Aun en el caso de que concediesen la ayuda que pide la burguesía argentina (hubo tímidas presiones en esa dirección por parte de los capitalistas españoles y franceses con intereses en nuestro país) tampoco parece que esto pueda ser suficiente para permitir por sí solo una salida rápida de la crisis. Dada la profundidad de la depresión argentina, el contexto de crisis de la economía mundial y las políticas de saqueo del imperialismo en toda Latinoamérica, parece que ni siquiera una ayuda importante del FMI pueda cambiar decisivamente el rumbo de los acontecimientos; como mucho influiría en el ritmo de éstos y ni eso es seguro.
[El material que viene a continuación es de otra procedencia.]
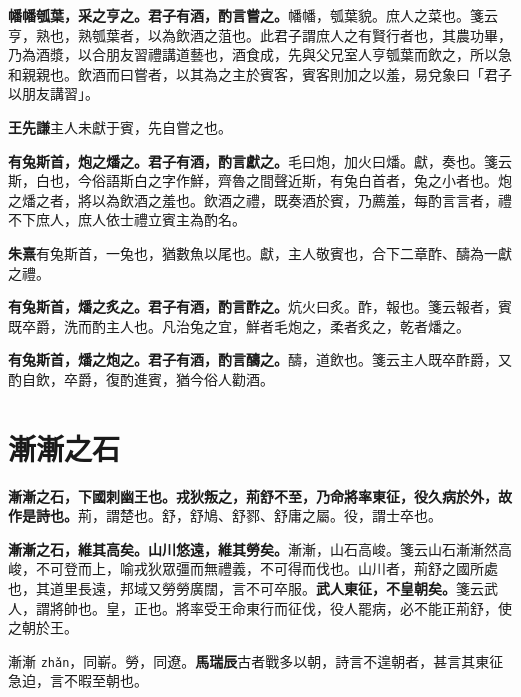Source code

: \textbf{幡幡瓠葉，采之亨之。君子有酒，酌言嘗之。}{\footnotesize 幡幡，瓠葉貌。庶人之菜也。箋云亨，熟也，熟瓠葉者，以為飲酒之菹也。此君子謂庶人之有賢行者也，其農功畢，乃為酒漿，以合朋友習禮講道藝也，酒食成，先與父兄室人亨瓠葉而飲之，所以急和親親也。飲酒而曰嘗者，以其為之主於賓客，賓客則加之以羞，易兌象曰「君子以朋友講習」。}

\begin{quoting}\textbf{王先謙}主人未獻于賓，先自嘗之也。\end{quoting}

\textbf{有兔斯首，炮之燔之。君子有酒，酌言獻之。}{\footnotesize 毛曰炮，加火曰燔。獻，奏也。箋云斯，白也，今俗語斯白之字作鮮，齊魯之間聲近斯，有兔白首者，兔之小者也。炮之燔之者，將以為飲酒之羞也。飲酒之禮，既奏酒於賓，乃薦羞，每酌言言者，禮不下庶人，庶人依士禮立賓主為酌名。}

\begin{quoting}\textbf{朱熹}有兔斯首，一兔也，猶數魚以尾也。獻，主人敬賓也，合下二章酢、醻為一獻之禮。\end{quoting}

\textbf{有兔斯首，燔之炙之。君子有酒，酌言酢之。}{\footnotesize 炕火曰炙。酢，報也。箋云報者，賓既卒爵，洗而酌主人也。凡治兔之宜，鮮者毛炮之，柔者炙之，乾者燔之。}

\textbf{有兔斯首，燔之炮之。君子有酒，酌言醻之。}{\footnotesize 醻，道飲也。箋云主人既卒酢爵，又酌自飲，卒爵，復酌進賓，猶今俗人勸酒。}

\section{漸漸之石}


\textbf{漸漸之石，下國刺幽王也。戎狄叛之，荊舒不至，乃命將率東征，役久病於外，故作是詩也。}{\footnotesize 荊，謂楚也。舒，舒鳩、舒鄝、舒庸之屬。役，謂士卒也。}

\textbf{漸漸之石，維其高矣。山川悠遠，維其勞矣。}{\footnotesize 漸漸，山石高峻。箋云山石漸漸然高峻，不可登而上，喻戎狄眾彊而無禮義，不可得而伐也。山川者，荊舒之國所處也，其道里長遠，邦域又勞勞廣闊，言不可卒服。}\textbf{武人東征，不皇朝矣。}{\footnotesize 箋云武人，謂將帥也。皇，正也。將率受王命東行而征伐，役人罷病，必不能正荊舒，使之朝於王。}

\begin{quoting}漸漸 \texttt{zhǎn}，同嶄。勞，同遼。\textbf{馬瑞辰}古者戰多以朝，詩言不遑朝者，甚言其東征急迫，言不暇至朝也。\end{quoting}

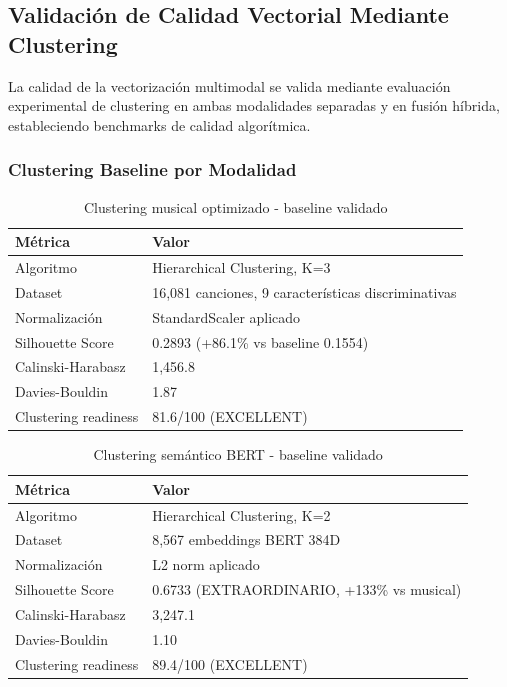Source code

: \documentclass[12pt,a4paper]{report}
\begin{document}
\subsection{Validación de Calidad Vectorial Mediante Clustering}

La calidad de la vectorización multimodal se valida mediante evaluación experimental de clustering en ambas modalidades separadas y en fusión híbrida, estableciendo benchmarks de calidad algorítmica.

\subsubsection{Clustering Baseline por Modalidad}

\begin{table}[h]
\centering
\caption{Clustering musical optimizado - baseline validado}
\begin{tabular}{@{}ll@{}}
\toprule
\textbf{Métrica} & \textbf{Valor} \\
\midrule
Algoritmo & Hierarchical Clustering, K=3 \\
Dataset & 16,081 canciones, 9 características discriminativas \\
Normalización & StandardScaler aplicado \\
Silhouette Score & 0.2893 (+86.1\% vs baseline 0.1554) \\
Calinski-Harabasz & 1,456.8 \\
Davies-Bouldin & 1.87 \\
Clustering readiness & 81.6/100 (EXCELLENT) \\
\bottomrule
\end{tabular}
\end{table}

\begin{table}[h]
\centering
\caption{Clustering semántico BERT - baseline validado}
\begin{tabular}{@{}ll@{}}
\toprule
\textbf{Métrica} & \textbf{Valor} \\
\midrule
Algoritmo & Hierarchical Clustering, K=2 \\
Dataset & 8,567 embeddings BERT 384D \\
Normalización & L2 norm aplicado \\
Silhouette Score & 0.6733 (EXTRAORDINARIO, +133\% vs musical) \\
Calinski-Harabasz & 3,247.1 \\
Davies-Bouldin & 1.10 \\
Clustering readiness & 89.4/100 (EXCELLENT) \\
\bottomrule
\end{tabular}
\end{table}
\end{document}
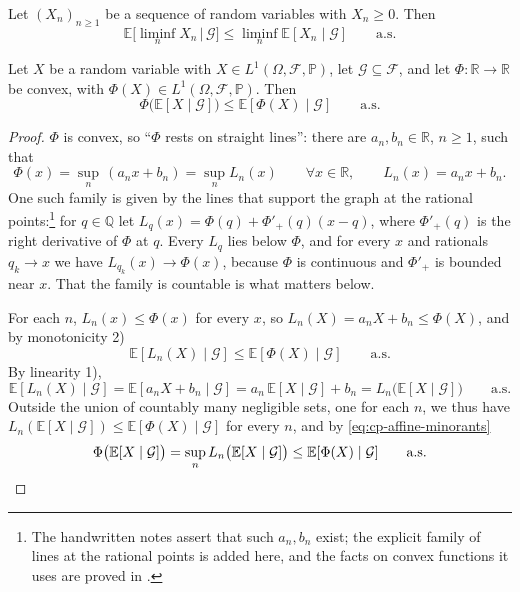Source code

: \begin{lemma}\label{lem:cp-fatou}
Let $(X_n)_{n\ge1}$ be a sequence of random variables with $X_n\ge0$. Then
\[
  \mathbb E\big[\liminf_nX_n\,\big|\,\mathcal G\big]\le\liminf_n\mathbb E[X_n\mid\mathcal G]
  \qquad\text{a.s.}
\]
\end{lemma}

\begin{theorem}\label{thm:cp-jensen}
Let $X$ be a random variable with $X\in L^1(\Omega,\mathcal F,\mathbb P)$, let
$\mathcal G\subseteq\mathcal F$, and let $\Phi:\mathbb R\to\mathbb R$ be convex, with
$\Phi(X)\in L^1(\Omega,\mathcal F,\mathbb P)$. Then
\[
  \Phi\big(\mathbb E[X\mid\mathcal G]\big)\le\mathbb E[\Phi(X)\mid\mathcal G]\qquad\text{a.s.}
\]
\end{theorem}

\begin{proof}
$\Phi$ is convex, so ``$\Phi$ rests on straight lines'': there are $a_n,b_n\in\mathbb R$,
$n\ge1$, such that
\begin{equation}\label{eq:cp-affine-minorants}
  \Phi(x)=\sup_n\,(a_nx+b_n)=\sup_nL_n(x)\qquad\forall x\in\mathbb R,\qquad L_n(x)=a_nx+b_n .
\end{equation}
One such family is given by the lines that support the graph at the rational
points:\footnote{The handwritten notes assert that such $a_n,b_n$ exist; the explicit family
of lines at the rational points is added here, and the facts on convex functions it uses are proved in
.} for $q\in\mathbb Q$ let
$L_q(x)=\Phi(q)+\Phi'_+(q)(x-q)$, where $\Phi'_+(q)$ is the right derivative of $\Phi$ at $q$.
Every $L_q$ lies below $\Phi$, and for every $x$ and rationals $q_k\to x$ we have
$L_{q_k}(x)\to\Phi(x)$, because $\Phi$ is continuous and $\Phi'_+$ is bounded near $x$. That the
family is countable is what matters below.

For each $n$, $L_n(x)\le\Phi(x)$ for every $x$, so $L_n(X)=a_nX+b_n\le\Phi(X)$, and by
monotonicity 2)
\[
  \mathbb E[L_n(X)\mid\mathcal G]\le\mathbb E[\Phi(X)\mid\mathcal G]\qquad\text{a.s.}
\]
By linearity 1),
\[
  \mathbb E[L_n(X)\mid\mathcal G]=\mathbb E[a_nX+b_n\mid\mathcal G]=a_n\,\mathbb E[X\mid\mathcal G]+b_n
  =L_n\big(\mathbb E[X\mid\mathcal G]\big)\qquad\text{a.s.}
\]
Outside the union of countably many negligible sets, one for each $n$, we thus have
$L_n(\mathbb E[X\mid\mathcal G])\le\mathbb E[\Phi(X)\mid\mathcal G]$ for every $n$, and by
\eqref{eq:cp-affine-minorants}
\[
  \Phi\big(\mathbb E[X\mid\mathcal G]\big)=\sup_nL_n\big(\mathbb E[X\mid\mathcal G]\big)
  \le\mathbb E[\Phi(X)\mid\mathcal G]\qquad\text{a.s.}\qedhere
\]
\end{proof}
La única forma que tiene la burguesía de superar las crisis periódicas de sobreproducción de su sistema es destruyendo masivamente fuerzas productivas y expoliando aún más intensamente que antes al resto de la sociedad, especialmente a los trabajadores asalariados. Estas crisis son el mecanismo a través del cual el sistema se deshace de las fuerzas productivas que desde el punto de vista del beneficio privado deben desaparecer porque ya no son rentables. De este modo, las partes del capital rentables se valorizan aun más. Las empresas que no pueden soportar la crisis desaparecen dejando una estela de despidos y pobreza detrás de ellas, pero sus mercados (o las partes que aún sean rentables) son copados por las que se mantienen. Este proceso está en pleno desarrollo en Argentina. Por supuesto, en un determinado momento —especialmente después de un período prolongado de destrucción de fuerzas productivas— si hubiera una recuperación de la tasa de ganancia de los capitalistas, éstos volverían a invertir y el crecimiento económico se reactivaría.
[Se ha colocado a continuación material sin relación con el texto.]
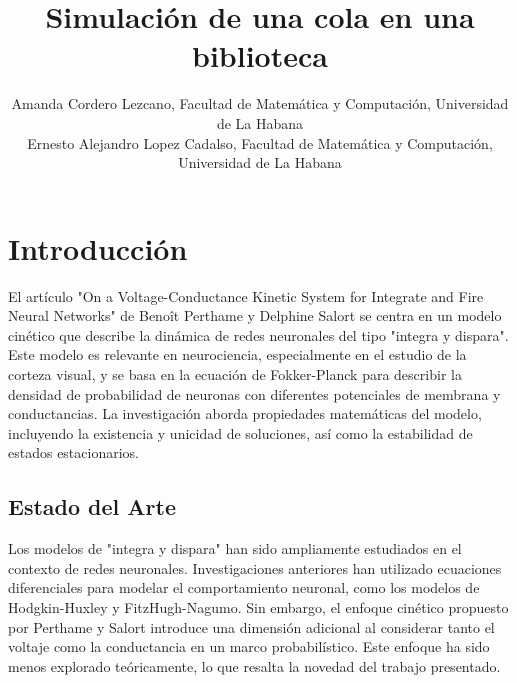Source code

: \documentclass[10pt,twocolumn]{article}
\begin{document}
\title{Simulación de una cola en una biblioteca}
\author{
	Amanda Cordero Lezcano, Facultad de Matemática y Computación, Universidad de La Habana\\
	Ernesto Alejandro Lopez Cadalso, Facultad de Matemática y Computación, Universidad de La Habana\\
}





\section{Introducción}
El artículo "On a Voltage-Conductance Kinetic System for Integrate and Fire Neural Networks" de Benoît Perthame y Delphine Salort se centra en un modelo cinético que describe la dinámica de redes neuronales del tipo "integra y dispara". Este modelo es relevante en neurociencia, especialmente en el estudio de la corteza visual, y se basa en la ecuación de Fokker-Planck para describir la densidad de probabilidad de neuronas con diferentes potenciales de membrana y conductancias. La investigación aborda propiedades matemáticas del modelo, incluyendo la existencia y unicidad de soluciones, así como la estabilidad de estados estacionarios.

\subsection{Estado del Arte}
Los modelos de "integra y dispara" han sido ampliamente estudiados en el contexto de redes neuronales. Investigaciones anteriores han utilizado ecuaciones diferenciales para modelar el comportamiento neuronal, como los modelos de Hodgkin-Huxley y FitzHugh-Nagumo. Sin embargo, el enfoque cinético propuesto por Perthame y Salort introduce una dimensión adicional al considerar tanto el voltaje como la conductancia en un marco probabilístico. Este enfoque ha sido menos explorado teóricamente, lo que resalta la novedad del trabajo presentado.
\end{document}
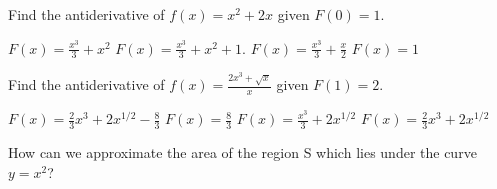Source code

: \documentclass[addpoints, 12pt]{exam}%
\newcommand{\spc}{\vspace*{0.5cm}}
\begin{document}
\begin{questions}
\spc

\question[1]

Find the antiderivative of $f(x) = x^2 + 2x$ given $F(0) = 1$.

\begin{multicols}{2}
\begin{choices}
\choice $F(x) = \frac{x^3}{3} + x^2$
\CorrectChoice $F(x) = \frac{x^3}{3} + x^2 +1$.
\choice $F(x) = \frac{x^3}{3} + \frac{x}{2}$
\choice $F(x) = 1$
\end{choices}
\end{multicols}

\spc

\question[1]

Find the antiderivative of $f(x) = \frac{2x^3 + \sqrt{x}}{x}$ given $F(1) = 2$.

\begin{multicols}{2}
\begin{choices}
\CorrectChoice $F(x) = \frac{2}{3}x^3 + 2x^{1/2} - \frac{8}{3}$
\choice $F(x) = \frac{8}{3}$
\choice $F(x) = \frac{x^3}{3} + 2x^{1/2}$
\choice $F(x) = \frac{2}{3}x^3 + 2x^{1/2}$
\end{choices}
\end{multicols}

\spc

\question[1]

How can we approximate the area of the region S which lies under the curve $y = x^2$?


\end{questions}
\end{document}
Lo más probable es que la recesión mundial actual sea profunda y, en un contexto semejante, el panorama para una economía en plena depresión como la argentina va a ser muy negro. Una recuperación lo suficientemente sólida de la economía argentina que permitiese aplazar de forma duradera los ataques que necesitan aplicar y estabilizar la sociedad mediante concesiones significativas a las masas está prácticamente descartada. La salida definitiva de la crisis, bajo el capitalismo, pasa por someter a la clase obrera y los sectores populares a nuevas penalidades, más explotación y miseria.